Content starts

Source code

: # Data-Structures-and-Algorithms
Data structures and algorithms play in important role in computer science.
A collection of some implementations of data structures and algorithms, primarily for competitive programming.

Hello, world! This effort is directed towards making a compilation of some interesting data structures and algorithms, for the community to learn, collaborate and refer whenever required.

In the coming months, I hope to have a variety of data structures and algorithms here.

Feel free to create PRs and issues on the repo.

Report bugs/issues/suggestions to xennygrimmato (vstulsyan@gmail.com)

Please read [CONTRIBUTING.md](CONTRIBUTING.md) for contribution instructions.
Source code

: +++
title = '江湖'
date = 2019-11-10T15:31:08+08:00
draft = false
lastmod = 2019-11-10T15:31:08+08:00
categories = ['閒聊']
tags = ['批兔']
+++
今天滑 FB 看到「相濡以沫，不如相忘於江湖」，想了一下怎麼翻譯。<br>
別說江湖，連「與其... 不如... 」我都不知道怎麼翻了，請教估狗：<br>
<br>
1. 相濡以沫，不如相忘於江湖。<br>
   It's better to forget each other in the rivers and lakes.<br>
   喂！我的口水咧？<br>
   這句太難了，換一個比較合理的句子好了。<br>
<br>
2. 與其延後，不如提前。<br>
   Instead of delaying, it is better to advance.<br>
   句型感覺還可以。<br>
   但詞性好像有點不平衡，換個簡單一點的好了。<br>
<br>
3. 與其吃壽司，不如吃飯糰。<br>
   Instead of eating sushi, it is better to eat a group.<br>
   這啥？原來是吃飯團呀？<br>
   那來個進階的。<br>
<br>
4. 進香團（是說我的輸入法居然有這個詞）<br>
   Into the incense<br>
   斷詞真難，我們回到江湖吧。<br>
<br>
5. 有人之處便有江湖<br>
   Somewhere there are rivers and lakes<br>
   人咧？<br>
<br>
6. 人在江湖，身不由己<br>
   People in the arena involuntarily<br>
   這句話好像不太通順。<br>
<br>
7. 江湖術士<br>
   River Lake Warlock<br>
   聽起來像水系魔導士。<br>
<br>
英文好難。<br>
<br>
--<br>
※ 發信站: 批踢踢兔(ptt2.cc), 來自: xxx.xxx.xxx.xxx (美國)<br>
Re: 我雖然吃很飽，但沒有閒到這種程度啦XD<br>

Content ends
Content starts

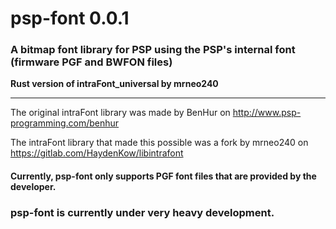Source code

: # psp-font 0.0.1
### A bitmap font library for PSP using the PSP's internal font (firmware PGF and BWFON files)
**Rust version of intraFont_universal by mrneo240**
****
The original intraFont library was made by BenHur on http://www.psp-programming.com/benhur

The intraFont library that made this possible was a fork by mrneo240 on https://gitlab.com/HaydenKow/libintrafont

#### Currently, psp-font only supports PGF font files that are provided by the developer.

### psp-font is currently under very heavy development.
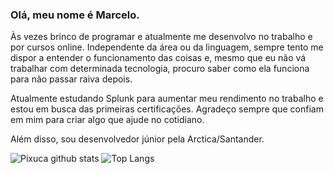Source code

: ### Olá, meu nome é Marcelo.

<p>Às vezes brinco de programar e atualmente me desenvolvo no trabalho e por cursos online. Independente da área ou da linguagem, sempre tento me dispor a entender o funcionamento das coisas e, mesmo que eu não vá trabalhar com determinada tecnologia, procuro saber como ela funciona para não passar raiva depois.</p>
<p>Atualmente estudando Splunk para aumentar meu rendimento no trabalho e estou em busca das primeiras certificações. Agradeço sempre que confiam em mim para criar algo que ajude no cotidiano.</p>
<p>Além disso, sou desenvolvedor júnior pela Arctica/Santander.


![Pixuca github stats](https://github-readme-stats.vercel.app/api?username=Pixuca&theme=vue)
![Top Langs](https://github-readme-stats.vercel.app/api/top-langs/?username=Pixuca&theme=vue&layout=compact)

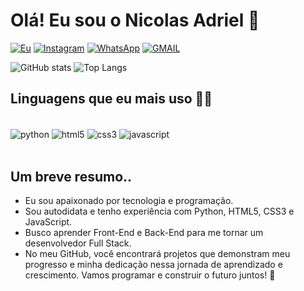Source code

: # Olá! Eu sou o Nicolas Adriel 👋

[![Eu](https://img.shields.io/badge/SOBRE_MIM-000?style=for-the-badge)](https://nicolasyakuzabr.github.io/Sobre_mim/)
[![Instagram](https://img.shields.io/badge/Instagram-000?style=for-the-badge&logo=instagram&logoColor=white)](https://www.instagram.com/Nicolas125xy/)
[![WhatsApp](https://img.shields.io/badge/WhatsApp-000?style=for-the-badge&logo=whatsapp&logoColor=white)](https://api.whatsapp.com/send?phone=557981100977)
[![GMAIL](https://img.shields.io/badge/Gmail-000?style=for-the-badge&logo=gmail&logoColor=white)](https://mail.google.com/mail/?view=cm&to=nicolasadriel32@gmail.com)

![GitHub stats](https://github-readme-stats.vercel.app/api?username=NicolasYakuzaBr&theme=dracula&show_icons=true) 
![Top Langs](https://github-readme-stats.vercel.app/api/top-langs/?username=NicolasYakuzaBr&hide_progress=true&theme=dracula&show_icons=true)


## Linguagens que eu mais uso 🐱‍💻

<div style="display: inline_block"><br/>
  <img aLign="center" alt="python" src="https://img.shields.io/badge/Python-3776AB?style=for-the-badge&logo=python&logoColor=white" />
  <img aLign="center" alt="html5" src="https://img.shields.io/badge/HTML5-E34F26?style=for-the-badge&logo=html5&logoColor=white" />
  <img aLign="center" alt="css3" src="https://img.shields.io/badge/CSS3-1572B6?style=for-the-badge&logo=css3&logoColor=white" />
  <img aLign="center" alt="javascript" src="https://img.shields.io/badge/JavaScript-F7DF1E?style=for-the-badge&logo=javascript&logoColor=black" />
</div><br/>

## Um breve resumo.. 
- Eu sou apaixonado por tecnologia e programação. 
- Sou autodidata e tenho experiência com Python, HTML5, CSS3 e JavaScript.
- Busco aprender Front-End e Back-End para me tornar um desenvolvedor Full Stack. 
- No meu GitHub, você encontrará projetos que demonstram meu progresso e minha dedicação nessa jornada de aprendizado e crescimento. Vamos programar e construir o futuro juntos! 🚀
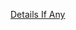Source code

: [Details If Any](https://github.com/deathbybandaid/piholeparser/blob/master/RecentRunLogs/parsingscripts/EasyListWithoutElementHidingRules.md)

Content ends
Content starts

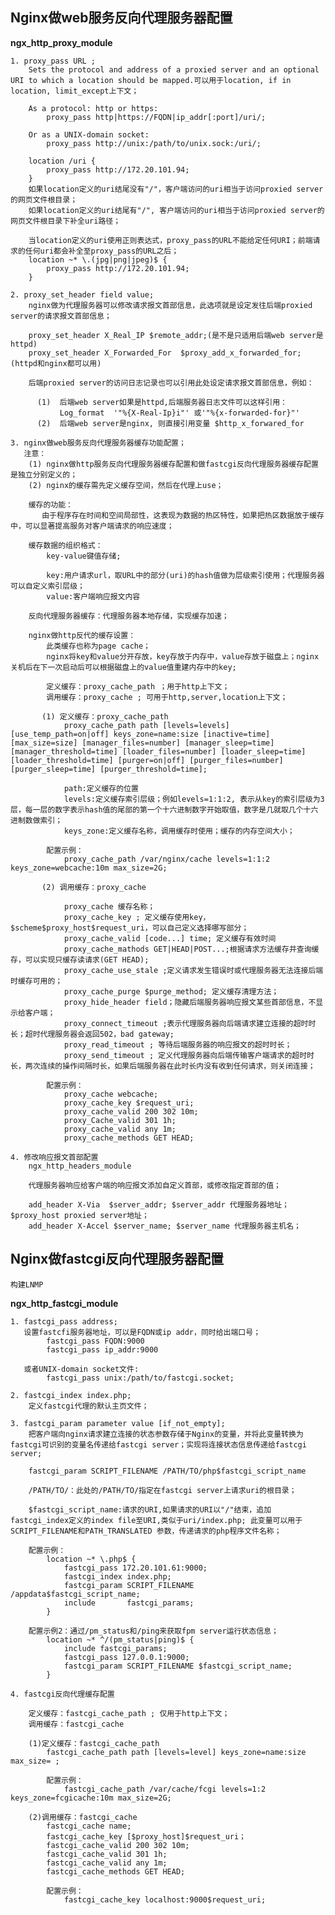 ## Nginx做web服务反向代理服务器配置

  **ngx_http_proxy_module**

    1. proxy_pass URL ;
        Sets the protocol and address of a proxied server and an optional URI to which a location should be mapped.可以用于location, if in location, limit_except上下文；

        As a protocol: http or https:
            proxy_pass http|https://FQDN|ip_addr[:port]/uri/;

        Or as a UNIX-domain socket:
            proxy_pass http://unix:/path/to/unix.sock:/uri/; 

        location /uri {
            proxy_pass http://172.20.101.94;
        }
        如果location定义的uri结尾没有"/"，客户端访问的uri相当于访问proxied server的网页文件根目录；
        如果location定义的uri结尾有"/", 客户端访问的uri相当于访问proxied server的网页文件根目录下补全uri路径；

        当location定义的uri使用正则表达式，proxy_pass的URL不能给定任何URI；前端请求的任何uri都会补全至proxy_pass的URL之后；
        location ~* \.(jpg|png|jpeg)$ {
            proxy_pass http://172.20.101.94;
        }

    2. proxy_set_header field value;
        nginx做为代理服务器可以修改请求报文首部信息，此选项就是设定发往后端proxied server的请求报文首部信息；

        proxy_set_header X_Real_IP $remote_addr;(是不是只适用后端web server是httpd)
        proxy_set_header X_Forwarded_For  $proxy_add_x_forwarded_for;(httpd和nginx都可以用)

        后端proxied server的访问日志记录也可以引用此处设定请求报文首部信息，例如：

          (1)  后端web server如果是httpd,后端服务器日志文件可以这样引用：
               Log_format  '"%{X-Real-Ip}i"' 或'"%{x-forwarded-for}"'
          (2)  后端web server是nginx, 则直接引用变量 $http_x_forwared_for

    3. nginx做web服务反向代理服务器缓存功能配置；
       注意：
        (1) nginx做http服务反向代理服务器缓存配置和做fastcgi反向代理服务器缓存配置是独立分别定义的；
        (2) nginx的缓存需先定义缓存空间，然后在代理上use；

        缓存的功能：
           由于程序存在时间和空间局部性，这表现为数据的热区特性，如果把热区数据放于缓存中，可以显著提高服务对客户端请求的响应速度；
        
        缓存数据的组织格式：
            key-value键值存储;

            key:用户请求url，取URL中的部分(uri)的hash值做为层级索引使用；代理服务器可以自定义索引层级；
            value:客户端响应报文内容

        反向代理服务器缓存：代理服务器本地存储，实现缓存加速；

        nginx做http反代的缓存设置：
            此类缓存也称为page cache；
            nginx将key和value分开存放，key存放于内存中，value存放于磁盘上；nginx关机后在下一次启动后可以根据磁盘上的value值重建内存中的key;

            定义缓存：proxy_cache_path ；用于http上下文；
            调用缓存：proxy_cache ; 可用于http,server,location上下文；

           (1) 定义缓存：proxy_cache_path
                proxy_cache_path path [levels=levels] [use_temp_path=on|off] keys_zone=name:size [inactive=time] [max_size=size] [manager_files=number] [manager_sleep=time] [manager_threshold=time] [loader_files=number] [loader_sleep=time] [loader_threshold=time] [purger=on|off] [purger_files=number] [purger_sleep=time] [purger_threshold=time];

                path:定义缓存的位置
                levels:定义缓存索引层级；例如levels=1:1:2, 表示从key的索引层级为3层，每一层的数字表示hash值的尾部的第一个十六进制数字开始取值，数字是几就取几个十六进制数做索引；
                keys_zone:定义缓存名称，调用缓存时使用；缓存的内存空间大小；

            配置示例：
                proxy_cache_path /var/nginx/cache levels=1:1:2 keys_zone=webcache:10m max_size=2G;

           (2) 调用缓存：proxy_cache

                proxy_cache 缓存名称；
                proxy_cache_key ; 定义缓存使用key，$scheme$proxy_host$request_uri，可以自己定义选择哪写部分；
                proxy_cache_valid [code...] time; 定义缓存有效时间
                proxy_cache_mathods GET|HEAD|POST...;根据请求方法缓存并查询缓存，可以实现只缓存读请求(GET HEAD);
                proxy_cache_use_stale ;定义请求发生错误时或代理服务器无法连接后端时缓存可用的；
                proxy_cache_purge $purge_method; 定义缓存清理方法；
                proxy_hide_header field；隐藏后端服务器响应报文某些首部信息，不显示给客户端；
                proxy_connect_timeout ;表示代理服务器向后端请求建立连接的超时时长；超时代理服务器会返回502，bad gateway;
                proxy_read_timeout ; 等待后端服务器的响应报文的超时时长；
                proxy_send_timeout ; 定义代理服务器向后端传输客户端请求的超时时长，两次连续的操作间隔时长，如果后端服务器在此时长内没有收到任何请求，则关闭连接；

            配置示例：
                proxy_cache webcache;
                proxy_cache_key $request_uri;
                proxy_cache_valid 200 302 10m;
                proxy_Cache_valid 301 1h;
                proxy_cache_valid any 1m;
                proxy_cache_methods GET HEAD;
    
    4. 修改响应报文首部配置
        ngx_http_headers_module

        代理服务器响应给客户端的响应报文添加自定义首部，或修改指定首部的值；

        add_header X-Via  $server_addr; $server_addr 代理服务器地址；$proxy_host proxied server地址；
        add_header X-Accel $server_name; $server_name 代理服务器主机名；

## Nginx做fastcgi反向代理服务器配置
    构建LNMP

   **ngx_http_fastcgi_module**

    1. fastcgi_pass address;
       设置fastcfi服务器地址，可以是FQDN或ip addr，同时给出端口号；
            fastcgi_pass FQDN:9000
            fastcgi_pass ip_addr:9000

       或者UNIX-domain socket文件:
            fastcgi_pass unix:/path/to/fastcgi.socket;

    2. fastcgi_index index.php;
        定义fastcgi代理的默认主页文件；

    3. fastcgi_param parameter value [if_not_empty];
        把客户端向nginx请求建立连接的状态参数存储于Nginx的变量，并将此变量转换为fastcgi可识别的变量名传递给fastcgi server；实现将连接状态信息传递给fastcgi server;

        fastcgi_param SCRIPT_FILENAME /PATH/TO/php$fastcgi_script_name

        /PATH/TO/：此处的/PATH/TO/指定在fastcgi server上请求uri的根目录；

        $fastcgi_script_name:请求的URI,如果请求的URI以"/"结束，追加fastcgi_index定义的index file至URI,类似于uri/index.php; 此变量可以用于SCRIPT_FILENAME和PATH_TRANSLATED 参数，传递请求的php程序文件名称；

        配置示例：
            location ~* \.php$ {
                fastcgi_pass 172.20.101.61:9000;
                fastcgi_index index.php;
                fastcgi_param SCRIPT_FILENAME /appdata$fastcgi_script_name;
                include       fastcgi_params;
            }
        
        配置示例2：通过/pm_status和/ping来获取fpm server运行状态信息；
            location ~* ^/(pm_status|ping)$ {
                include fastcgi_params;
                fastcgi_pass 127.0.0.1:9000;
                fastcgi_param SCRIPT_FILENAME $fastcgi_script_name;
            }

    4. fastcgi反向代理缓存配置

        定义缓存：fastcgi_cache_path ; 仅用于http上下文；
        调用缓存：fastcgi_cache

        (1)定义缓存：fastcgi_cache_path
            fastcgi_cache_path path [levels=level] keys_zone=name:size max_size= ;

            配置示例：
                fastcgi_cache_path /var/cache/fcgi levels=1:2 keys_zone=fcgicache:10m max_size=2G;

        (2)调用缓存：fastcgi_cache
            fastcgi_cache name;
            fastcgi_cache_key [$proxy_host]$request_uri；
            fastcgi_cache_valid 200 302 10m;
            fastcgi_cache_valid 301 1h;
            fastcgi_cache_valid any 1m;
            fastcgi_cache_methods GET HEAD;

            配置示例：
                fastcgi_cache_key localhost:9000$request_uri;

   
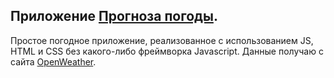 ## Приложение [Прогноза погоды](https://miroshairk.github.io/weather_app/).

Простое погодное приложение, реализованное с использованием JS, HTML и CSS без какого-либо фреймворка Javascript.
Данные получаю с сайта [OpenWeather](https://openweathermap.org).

Content ends

PROBLEM DETAILS => One stretch of the lines above is wanted, from the line that contains "3. nginx做web服务反向代理服务器缓存功能配置；" through the line that contains "此类缓存也称为page cache；". Output it exactly.

TASK OUTPUT =>
    3. nginx做web服务反向代理服务器缓存功能配置；
       注意：
        (1) nginx做http服务反向代理服务器缓存配置和做fastcgi反向代理服务器缓存配置是独立分别定义的；
        (2) nginx的缓存需先定义缓存空间，然后在代理上use；

        缓存的功能：
           由于程序存在时间和空间局部性，这表现为数据的热区特性，如果把热区数据放于缓存中，可以显著提高服务对客户端请求的响应速度；
        
        缓存数据的组织格式：
            key-value键值存储;

            key:用户请求url，取URL中的部分(uri)的hash值做为层级索引使用；代理服务器可以自定义索引层级；
            value:客户端响应报文内容

        反向代理服务器缓存：代理服务器本地存储，实现缓存加速；

        nginx做http反代的缓存设置：
            此类缓存也称为page cache；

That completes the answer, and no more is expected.